Collected data
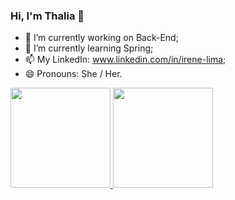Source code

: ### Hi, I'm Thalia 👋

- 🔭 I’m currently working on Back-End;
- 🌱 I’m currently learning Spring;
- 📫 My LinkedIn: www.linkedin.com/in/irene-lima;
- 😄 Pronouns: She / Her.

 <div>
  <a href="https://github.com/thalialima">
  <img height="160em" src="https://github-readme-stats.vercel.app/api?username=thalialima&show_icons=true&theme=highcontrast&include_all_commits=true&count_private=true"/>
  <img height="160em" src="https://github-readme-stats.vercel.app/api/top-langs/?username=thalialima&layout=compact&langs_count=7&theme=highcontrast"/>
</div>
--
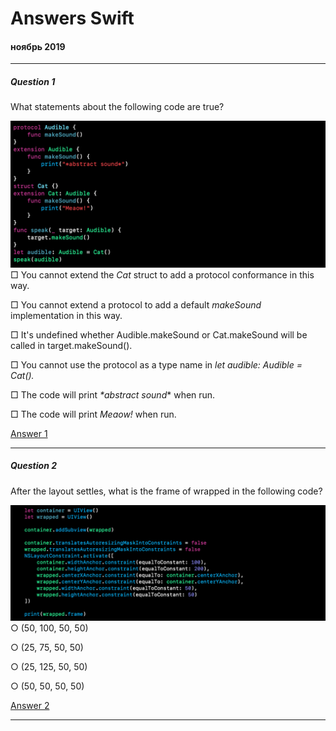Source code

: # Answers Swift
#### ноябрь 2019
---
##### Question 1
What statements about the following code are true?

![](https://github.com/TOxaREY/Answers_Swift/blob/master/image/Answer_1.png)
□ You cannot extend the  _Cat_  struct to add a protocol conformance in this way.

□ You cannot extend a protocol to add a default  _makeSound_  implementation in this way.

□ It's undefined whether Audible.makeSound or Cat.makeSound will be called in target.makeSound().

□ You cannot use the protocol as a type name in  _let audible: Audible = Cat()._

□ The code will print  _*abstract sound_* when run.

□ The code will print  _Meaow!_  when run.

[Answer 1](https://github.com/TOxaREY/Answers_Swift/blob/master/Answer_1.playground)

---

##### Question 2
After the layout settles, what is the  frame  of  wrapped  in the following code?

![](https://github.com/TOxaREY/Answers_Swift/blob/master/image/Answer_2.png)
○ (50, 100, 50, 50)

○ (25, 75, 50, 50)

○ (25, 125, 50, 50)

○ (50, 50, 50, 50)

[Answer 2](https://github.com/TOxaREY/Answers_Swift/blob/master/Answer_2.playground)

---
* * *
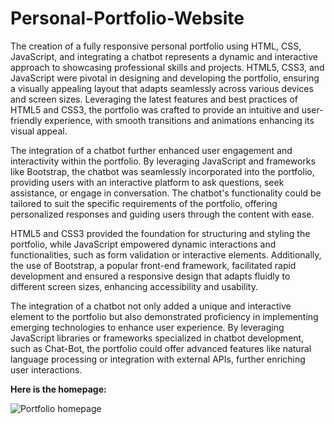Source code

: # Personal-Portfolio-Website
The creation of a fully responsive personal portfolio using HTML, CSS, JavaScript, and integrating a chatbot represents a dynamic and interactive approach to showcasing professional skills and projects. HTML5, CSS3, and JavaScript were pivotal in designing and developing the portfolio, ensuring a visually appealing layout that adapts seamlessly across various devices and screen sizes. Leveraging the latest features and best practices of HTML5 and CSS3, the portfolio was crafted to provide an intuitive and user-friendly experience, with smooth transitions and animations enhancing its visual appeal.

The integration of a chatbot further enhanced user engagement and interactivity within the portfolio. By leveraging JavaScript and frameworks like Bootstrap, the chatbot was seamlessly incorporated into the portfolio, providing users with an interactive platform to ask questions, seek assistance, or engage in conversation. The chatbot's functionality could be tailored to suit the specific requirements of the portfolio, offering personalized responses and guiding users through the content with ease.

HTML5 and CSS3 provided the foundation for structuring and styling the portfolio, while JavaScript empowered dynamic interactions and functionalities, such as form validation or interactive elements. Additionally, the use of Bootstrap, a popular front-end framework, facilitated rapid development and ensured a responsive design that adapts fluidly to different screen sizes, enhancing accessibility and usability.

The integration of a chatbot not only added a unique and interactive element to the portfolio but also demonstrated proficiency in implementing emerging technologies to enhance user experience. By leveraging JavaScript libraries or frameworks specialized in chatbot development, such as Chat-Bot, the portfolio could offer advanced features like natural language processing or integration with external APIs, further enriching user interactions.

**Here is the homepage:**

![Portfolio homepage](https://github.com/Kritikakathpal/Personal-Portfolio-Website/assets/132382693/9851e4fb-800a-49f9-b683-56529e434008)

Task instructions
What belongs in the answer is each line of the data that has the word "layout".

Task answer
  <img height="160em" src="https://github-readme-stats.vercel.app/api/top-langs/?username=thalialima&layout=compact&langs_count=7&theme=highcontrast"/>
After the layout settles, what is the  frame  of  wrapped  in the following code?
The creation of a fully responsive personal portfolio using HTML, CSS, JavaScript, and integrating a chatbot represents a dynamic and interactive approach to showcasing professional skills and projects. HTML5, CSS3, and JavaScript were pivotal in designing and developing the portfolio, ensuring a visually appealing layout that adapts seamlessly across various devices and screen sizes. Leveraging the latest features and best practices of HTML5 and CSS3, the portfolio was crafted to provide an intuitive and user-friendly experience, with smooth transitions and animations enhancing its visual appeal.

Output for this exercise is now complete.